Potential Improvements

From Alternative Solutions

Feature	From	Potential Value
Pipeline-auto option	LightRAG/GraphRAG	Faster for bulk/low-stakes docs
Community hierarchy	GraphRAG	Better global summarization
Dual-level retrieval	LightRAG	Low-level + high-level queries
Entity disambiguation	LlamaIndex	Reduce duplicates

Identified Gaps

No pipeline-auto mode - Could add optional auto-extraction on file save
Single graph DB - FalkorDB only (could add adapters)
No global summarization - Per-document only
Limited visualization - FalkorDB UI is basic

Conclusion

Our @research/graph implementation occupies a unique position:

Dimension	Position
Control	Maximum (human-initiated, custom code)
Transparency	High (YAML output, editable)
Quality	High (Claude + human review option)
Cost	Low (self-hosted FalkorDB)
Ecosystem	TypeScript (rare in this space)

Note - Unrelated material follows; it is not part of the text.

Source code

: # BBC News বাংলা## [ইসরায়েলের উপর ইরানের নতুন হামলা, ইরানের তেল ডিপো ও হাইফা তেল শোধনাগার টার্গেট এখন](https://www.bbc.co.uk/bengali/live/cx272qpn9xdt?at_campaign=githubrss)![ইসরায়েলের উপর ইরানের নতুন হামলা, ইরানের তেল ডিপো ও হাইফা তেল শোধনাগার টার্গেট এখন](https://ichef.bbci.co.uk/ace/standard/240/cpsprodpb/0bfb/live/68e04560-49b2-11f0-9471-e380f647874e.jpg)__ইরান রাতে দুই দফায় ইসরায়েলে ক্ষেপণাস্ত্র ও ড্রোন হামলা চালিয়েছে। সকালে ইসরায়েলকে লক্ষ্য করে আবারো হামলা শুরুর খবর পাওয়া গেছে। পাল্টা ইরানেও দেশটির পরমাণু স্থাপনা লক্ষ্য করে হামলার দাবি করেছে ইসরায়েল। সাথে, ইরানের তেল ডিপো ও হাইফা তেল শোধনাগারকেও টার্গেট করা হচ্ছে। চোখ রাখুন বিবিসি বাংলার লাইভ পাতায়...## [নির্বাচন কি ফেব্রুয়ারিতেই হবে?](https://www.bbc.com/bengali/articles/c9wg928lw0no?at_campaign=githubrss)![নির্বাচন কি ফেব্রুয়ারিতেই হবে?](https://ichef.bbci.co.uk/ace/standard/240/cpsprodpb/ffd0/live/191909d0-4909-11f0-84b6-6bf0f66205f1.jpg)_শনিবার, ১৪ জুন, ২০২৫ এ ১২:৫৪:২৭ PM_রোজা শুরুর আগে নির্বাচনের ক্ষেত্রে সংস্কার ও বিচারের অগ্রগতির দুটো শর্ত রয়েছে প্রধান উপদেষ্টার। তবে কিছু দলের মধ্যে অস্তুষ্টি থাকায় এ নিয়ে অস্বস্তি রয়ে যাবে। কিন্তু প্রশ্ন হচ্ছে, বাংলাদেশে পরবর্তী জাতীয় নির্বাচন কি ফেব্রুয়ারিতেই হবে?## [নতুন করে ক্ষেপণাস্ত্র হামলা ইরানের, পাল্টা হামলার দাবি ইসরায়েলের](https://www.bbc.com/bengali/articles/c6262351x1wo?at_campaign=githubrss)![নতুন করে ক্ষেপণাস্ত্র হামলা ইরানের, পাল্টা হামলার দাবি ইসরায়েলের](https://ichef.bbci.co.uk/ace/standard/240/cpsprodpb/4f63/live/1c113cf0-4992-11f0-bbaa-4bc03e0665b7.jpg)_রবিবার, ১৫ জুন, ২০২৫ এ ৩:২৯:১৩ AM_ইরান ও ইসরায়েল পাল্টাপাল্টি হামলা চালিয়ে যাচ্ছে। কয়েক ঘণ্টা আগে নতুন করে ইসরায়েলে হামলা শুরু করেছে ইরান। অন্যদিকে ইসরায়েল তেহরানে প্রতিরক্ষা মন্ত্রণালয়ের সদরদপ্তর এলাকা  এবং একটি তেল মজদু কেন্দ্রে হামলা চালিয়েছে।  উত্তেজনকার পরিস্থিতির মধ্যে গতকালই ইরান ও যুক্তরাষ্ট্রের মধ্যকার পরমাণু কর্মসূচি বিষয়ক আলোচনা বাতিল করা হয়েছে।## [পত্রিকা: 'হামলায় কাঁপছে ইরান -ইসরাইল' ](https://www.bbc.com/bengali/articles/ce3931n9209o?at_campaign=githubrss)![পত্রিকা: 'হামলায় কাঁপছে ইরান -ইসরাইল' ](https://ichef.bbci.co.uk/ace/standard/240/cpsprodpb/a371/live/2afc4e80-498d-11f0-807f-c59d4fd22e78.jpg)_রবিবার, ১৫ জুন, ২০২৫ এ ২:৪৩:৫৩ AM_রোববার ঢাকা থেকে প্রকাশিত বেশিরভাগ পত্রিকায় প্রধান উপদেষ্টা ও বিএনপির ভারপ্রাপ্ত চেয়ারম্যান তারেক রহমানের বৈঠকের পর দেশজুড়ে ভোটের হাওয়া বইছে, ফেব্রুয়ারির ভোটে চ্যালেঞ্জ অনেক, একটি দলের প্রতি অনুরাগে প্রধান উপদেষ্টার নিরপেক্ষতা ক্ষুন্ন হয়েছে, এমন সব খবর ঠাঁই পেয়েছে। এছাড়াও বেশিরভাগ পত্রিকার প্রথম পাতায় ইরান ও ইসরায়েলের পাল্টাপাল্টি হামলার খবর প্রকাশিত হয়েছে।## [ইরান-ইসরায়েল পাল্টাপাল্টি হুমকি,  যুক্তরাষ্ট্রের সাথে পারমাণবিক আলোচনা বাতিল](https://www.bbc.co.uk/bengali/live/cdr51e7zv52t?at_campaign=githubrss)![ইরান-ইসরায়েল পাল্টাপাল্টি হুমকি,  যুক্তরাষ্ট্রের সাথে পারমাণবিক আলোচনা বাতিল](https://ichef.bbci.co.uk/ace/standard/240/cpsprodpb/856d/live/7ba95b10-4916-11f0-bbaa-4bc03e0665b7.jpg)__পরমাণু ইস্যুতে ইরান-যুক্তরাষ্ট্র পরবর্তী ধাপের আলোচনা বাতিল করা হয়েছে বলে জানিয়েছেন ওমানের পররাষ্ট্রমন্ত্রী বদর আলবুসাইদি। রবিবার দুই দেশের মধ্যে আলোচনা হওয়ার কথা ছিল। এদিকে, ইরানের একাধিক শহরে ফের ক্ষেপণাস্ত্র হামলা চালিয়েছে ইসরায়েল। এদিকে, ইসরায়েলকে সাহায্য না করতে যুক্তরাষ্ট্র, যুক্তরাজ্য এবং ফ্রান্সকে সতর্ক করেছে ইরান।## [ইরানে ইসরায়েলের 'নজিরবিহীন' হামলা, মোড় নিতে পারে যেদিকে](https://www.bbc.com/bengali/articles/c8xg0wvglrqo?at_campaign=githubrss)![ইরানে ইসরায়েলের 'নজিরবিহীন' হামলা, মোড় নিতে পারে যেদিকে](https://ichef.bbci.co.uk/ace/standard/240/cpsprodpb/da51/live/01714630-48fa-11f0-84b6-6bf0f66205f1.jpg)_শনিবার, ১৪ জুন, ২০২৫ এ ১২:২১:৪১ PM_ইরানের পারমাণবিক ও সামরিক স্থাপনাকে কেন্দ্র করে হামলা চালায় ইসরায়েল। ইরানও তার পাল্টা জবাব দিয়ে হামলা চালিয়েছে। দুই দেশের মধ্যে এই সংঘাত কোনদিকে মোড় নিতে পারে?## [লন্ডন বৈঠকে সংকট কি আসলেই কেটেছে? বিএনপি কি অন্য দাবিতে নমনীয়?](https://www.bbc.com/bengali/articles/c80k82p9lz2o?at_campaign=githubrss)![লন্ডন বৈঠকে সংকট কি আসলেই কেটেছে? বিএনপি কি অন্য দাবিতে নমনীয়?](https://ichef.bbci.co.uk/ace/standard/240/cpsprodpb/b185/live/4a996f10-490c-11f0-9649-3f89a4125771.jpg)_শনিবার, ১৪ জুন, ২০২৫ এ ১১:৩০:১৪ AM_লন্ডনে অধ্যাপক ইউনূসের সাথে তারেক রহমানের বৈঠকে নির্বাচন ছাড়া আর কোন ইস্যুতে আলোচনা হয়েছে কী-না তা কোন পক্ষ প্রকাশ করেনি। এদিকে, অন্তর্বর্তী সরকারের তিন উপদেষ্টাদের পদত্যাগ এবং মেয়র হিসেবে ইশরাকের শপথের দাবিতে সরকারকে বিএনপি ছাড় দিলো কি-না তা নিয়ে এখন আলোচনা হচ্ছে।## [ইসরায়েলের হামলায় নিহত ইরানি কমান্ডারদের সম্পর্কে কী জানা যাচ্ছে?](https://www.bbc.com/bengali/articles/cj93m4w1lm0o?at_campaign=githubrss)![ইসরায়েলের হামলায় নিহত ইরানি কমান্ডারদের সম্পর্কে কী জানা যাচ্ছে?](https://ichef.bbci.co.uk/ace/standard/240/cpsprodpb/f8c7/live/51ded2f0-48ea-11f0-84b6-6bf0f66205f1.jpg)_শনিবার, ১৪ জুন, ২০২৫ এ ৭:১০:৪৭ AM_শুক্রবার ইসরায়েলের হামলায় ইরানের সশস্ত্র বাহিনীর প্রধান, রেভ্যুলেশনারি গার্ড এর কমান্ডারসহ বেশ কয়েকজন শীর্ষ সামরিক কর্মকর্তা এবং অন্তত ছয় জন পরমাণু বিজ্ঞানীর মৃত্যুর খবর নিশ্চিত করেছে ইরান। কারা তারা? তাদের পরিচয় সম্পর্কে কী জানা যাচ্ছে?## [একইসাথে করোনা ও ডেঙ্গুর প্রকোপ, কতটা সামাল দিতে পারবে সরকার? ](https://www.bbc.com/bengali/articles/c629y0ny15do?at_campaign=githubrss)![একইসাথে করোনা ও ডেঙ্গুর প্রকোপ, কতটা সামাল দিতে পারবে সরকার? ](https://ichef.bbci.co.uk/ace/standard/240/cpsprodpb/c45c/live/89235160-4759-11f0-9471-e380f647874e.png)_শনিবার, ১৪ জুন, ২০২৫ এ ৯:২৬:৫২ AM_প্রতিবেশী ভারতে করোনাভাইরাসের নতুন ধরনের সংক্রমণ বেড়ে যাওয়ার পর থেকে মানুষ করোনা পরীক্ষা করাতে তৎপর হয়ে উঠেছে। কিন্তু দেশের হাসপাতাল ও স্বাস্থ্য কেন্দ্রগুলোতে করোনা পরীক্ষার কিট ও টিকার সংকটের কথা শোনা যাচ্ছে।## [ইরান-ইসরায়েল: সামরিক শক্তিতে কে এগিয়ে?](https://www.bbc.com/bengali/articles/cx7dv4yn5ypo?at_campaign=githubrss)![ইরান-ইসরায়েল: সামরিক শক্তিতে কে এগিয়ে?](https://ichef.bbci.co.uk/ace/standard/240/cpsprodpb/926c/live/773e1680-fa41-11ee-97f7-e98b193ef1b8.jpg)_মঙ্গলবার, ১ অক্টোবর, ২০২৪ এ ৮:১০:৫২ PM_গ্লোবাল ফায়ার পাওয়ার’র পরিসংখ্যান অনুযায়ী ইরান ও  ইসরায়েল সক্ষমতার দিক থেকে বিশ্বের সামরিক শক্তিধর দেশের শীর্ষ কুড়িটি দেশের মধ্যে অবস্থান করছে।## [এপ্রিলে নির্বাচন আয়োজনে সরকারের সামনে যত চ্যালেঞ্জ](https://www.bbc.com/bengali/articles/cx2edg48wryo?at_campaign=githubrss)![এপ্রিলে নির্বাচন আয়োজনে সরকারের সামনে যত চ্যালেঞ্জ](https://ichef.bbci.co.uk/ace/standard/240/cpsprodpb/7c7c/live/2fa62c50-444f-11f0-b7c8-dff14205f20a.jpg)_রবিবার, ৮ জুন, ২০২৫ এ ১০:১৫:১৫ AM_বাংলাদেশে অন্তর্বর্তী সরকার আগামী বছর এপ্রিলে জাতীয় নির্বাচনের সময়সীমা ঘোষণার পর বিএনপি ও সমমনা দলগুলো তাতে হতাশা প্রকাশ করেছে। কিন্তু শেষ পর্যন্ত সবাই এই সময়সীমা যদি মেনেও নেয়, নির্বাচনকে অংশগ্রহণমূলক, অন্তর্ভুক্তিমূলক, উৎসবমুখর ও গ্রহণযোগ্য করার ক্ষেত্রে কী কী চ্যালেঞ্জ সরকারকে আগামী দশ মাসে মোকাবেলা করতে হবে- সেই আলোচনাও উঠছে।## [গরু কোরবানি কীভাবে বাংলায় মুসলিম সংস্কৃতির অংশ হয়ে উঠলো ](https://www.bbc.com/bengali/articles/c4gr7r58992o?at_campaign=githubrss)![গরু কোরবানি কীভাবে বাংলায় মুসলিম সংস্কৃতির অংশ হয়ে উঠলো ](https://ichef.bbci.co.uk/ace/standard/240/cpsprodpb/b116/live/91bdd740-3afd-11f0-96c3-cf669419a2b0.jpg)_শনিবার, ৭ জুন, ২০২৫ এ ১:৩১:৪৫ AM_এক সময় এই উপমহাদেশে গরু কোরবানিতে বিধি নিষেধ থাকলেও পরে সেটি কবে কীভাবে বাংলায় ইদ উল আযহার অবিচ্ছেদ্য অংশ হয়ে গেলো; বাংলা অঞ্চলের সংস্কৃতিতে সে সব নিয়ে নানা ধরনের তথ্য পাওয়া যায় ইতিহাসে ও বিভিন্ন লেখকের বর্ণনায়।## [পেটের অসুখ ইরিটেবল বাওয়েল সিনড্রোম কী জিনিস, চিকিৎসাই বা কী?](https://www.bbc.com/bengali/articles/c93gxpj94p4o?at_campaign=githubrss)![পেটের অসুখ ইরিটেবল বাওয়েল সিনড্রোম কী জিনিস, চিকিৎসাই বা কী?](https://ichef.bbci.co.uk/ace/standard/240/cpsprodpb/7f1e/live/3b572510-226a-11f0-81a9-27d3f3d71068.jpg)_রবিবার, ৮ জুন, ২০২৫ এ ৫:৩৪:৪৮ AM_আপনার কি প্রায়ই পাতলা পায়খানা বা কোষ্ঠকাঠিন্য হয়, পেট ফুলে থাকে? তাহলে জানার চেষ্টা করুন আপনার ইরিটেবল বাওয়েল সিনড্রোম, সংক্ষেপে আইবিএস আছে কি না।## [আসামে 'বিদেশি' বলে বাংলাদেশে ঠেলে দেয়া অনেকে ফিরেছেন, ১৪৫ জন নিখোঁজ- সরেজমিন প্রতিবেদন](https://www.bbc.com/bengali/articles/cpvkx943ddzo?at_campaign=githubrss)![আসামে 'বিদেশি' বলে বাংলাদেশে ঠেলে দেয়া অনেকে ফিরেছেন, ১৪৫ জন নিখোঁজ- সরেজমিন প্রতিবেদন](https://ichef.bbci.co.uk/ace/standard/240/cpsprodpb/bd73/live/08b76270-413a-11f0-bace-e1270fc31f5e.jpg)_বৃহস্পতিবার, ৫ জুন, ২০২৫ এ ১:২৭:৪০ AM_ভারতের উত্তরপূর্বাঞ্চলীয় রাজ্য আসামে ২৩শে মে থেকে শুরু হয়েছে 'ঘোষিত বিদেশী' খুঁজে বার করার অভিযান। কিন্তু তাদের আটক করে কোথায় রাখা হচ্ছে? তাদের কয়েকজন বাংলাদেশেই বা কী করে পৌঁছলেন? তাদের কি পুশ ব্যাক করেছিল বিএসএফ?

The key insight: all solutions use AI for extraction. The difference is workflow control:

Pipeline-auto (LightRAG, GraphRAG): Extract automatically, trust the output
Human-initiated (ours): Extract on command, review before sync

For research documentation where quality matters, having transparent, editable output is valuable. The TypeScript stack provides integration benefits with other tooling.

Recommendation: Continue with current implementation. Consider adding optional pipeline-auto mode for bulk operations where review isn’t needed.